Es gibt zwei Hypothesen in statistischen Tests, die so genannte Nullhypothese und die Alternativhypothese. Die Nullhypothese besagt, dass es keine Verbindung zwischen den Phänomenen gibt. Die Alternativhypothese besagt, dass es eine Art Verbindung gibt. Die Alternativhypothese kann verschiedene Formen annehmen.
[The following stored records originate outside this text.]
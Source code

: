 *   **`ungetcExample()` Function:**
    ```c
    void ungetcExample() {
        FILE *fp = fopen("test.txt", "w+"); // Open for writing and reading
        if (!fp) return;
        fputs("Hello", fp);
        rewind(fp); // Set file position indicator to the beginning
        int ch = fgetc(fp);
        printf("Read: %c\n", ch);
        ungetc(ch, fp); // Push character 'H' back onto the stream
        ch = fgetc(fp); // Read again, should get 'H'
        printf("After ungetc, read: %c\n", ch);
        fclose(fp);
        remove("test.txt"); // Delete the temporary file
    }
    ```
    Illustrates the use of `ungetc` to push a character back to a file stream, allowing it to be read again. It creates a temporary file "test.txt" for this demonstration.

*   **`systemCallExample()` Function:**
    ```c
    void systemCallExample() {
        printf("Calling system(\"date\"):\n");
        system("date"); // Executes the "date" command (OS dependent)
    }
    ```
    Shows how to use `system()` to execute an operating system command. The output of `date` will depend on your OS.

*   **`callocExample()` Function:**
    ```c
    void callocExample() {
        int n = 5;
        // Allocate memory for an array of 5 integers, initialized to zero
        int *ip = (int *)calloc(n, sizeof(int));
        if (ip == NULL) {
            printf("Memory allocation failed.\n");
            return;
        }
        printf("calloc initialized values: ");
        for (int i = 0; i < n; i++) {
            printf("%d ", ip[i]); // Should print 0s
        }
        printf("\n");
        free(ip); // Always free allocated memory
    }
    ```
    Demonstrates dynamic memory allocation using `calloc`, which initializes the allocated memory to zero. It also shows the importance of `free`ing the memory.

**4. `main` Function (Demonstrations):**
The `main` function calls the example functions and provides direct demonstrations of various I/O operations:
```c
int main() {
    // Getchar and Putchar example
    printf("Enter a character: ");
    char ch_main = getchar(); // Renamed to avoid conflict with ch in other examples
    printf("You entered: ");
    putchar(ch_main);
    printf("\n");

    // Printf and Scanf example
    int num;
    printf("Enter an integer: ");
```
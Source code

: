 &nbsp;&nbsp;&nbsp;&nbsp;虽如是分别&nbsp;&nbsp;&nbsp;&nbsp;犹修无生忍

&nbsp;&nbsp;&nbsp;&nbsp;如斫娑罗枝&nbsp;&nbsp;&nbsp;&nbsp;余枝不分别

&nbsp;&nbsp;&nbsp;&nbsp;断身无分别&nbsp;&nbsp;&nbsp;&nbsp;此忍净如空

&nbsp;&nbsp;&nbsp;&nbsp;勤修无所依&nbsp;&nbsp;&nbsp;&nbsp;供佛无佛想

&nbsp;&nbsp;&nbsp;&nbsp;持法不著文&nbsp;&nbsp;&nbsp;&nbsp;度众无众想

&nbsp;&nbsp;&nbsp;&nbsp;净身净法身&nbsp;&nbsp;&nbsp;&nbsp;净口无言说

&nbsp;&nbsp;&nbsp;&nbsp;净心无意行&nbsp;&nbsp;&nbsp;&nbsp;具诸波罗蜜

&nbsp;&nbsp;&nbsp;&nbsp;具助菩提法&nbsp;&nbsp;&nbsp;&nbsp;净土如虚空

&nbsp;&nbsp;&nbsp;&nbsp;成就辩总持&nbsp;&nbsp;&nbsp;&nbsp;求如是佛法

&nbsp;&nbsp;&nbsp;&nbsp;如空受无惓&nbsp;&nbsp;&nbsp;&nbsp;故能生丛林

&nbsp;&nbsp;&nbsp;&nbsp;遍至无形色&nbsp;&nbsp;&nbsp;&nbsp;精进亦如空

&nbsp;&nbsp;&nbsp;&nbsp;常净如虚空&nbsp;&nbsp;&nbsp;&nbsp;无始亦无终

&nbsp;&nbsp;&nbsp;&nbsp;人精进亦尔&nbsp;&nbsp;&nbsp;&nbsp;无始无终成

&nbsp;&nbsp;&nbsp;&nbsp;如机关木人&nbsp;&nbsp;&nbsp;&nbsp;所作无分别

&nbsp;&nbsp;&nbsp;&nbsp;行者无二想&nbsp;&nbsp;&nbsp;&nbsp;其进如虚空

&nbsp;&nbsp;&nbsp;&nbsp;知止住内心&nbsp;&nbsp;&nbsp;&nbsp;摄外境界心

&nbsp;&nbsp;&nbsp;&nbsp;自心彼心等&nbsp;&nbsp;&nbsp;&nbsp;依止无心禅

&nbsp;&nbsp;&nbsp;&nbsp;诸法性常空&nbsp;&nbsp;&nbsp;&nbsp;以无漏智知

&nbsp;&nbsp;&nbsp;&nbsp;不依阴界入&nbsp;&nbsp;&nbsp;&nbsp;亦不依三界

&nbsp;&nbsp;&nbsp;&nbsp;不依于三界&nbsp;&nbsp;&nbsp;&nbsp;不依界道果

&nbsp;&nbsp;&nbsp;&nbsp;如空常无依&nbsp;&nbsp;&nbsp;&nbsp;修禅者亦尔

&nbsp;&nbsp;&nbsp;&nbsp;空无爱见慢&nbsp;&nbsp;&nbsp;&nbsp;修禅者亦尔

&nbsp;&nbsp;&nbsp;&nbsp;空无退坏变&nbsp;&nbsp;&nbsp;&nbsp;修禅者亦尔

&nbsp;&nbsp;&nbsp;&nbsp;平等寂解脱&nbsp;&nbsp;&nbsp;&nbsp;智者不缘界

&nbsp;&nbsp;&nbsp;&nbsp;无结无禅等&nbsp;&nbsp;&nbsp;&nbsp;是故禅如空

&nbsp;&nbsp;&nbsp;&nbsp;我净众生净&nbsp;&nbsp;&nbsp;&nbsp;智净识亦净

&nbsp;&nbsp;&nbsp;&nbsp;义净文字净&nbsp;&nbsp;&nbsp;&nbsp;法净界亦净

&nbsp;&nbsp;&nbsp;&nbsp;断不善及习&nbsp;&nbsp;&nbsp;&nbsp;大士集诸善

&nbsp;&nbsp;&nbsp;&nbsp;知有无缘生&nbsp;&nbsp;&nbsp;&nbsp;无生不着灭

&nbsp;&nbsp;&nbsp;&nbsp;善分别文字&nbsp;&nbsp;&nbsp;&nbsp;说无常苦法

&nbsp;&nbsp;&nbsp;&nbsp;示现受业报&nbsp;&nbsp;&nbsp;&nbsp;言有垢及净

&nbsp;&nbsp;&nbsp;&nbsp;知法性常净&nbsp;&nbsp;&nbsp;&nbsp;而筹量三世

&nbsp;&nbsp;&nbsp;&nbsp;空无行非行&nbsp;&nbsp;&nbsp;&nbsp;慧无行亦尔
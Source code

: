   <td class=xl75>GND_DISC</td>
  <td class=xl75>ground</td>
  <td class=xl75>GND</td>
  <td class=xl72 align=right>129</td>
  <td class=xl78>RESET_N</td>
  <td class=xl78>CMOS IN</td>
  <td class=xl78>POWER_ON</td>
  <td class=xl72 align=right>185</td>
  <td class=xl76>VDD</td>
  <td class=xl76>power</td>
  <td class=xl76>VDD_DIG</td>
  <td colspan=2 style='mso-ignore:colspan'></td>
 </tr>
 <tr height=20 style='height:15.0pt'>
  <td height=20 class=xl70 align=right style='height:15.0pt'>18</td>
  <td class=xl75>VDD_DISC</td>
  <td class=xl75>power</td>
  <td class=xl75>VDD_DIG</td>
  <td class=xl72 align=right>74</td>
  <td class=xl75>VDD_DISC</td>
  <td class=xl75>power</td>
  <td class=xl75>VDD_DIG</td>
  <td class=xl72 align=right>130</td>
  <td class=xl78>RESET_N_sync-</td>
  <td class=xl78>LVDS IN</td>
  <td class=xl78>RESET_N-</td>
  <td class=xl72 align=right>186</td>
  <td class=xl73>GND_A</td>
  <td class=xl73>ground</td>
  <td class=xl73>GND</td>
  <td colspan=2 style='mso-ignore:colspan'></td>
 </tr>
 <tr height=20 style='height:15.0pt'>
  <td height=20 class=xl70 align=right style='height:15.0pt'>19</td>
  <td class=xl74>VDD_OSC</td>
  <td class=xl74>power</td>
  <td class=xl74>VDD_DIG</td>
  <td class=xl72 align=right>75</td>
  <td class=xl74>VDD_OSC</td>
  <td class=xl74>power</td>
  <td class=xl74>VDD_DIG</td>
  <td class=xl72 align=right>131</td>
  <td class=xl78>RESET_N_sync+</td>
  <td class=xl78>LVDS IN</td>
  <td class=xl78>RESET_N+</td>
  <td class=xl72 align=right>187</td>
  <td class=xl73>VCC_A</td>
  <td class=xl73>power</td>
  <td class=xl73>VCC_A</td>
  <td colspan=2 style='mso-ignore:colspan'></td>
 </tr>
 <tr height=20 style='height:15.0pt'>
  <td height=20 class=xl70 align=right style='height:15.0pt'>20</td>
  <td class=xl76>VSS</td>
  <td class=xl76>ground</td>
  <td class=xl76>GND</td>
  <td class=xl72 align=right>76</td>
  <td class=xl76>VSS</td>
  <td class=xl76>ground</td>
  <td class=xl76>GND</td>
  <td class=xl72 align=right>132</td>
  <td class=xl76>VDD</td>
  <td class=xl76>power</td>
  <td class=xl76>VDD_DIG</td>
Sie kann zweiseitig sein (z.B.: es gibt eine Wirkung, in einer noch unbekannten Richtung) oder einseitig (die Richtung der angenommenen Beziehung, positiv oder negativ, ist im Voraus festgelegt).
Verwandte Seiten
- Fälschbarkeit
- Logik
- Gedankenexperiment
Fragen und Antworten
F: Was ist eine Hypothese?
A: Eine Hypothese ist ein Erklärungsvorschlag für ein Ereignis oder ein Problem.
F: Wann wird eine wissenschaftliche Hypothese verwendet?
A: Eine wissenschaftliche Hypothese wird verwendet, wenn die wissenschaftliche Methode erfordert, dass man sie testen kann.
F: Was erfordert die wissenschaftliche Methode für eine wissenschaftliche Hypothese?
A: Die wissenschaftliche Methode erfordert, dass man eine wissenschaftliche Hypothese testen kann.
F: Wie testet man eine wissenschaftliche Hypothese?
A: Die Art und Weise, wie eine wissenschaftliche Hypothese getestet wird, hängt von der Art des untersuchten Ereignisses oder Problems ab und kann Experimente, Beobachtungen, Simulationen oder andere Untersuchungsmethoden umfassen.
F: Gibt es nur einen Weg, eine wissenschaftliche Hypothese zu testen?
A: Nein, es gibt mehrere Möglichkeiten, eine wissenschaftliche Hypothese zu testen, je nach der Art des untersuchten Ereignisses oder Problems.
F: Welche Art von Beweisen stützt Hypothesen?
A: Zu den Beweisen, die Hypothesen stützen, gehören Daten aus Experimenten, Beobachtungen, Simulationen und anderen Untersuchungsmethoden.
F: Werden alle Hypothesen als wahr akzeptiert?
A: Nein, nicht alle Hypothesen werden als wahr akzeptiert. Sie müssen getestet und durch Beweise gestützt werden, damit sie als gültige Erklärungen für ein Ereignis oder ein Problem akzeptiert werden können.